Task brief: The answer must consist of each line below that contains the word "Informatics", copied in full.

----

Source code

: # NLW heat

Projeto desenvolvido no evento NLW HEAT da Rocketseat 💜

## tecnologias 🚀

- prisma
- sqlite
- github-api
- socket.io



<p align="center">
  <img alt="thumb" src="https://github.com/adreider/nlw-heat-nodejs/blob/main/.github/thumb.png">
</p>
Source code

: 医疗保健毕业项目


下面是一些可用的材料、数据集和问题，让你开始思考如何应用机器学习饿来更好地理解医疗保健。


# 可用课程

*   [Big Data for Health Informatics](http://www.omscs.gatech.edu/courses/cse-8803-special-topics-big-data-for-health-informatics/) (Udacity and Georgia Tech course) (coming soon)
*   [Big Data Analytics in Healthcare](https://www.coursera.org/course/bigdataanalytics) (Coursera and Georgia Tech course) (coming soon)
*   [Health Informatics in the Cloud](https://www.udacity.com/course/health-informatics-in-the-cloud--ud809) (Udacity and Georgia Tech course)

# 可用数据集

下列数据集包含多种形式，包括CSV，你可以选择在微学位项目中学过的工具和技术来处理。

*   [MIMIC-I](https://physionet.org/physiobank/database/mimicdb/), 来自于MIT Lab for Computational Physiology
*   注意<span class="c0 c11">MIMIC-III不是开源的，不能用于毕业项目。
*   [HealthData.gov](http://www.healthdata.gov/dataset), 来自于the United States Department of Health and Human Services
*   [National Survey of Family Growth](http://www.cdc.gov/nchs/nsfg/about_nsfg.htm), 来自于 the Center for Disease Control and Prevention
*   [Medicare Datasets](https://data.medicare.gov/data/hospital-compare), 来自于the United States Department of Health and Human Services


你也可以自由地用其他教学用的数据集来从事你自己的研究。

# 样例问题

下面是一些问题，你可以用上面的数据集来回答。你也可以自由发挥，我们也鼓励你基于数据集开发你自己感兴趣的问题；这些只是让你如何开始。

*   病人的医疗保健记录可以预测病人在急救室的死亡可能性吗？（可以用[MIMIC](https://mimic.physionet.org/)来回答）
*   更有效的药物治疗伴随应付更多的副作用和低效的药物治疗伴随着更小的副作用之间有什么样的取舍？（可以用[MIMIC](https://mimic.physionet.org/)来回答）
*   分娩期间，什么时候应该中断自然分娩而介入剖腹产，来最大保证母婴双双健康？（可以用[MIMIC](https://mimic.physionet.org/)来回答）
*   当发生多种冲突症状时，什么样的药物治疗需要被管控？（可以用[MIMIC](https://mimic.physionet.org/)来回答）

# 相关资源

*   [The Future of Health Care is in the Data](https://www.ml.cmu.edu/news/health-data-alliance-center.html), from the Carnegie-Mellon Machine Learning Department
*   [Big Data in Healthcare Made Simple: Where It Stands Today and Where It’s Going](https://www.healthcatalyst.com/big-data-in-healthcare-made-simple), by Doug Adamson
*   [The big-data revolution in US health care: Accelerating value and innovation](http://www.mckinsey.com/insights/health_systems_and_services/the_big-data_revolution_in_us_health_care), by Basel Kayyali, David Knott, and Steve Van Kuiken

----

Expected answer:
*   [Big Data for Health Informatics](http://www.omscs.gatech.edu/courses/cse-8803-special-topics-big-data-for-health-informatics/) (Udacity and Georgia Tech course) (coming soon)
*   [Health Informatics in the Cloud](https://www.udacity.com/course/health-informatics-in-the-cloud--ud809) (Udacity and Georgia Tech course)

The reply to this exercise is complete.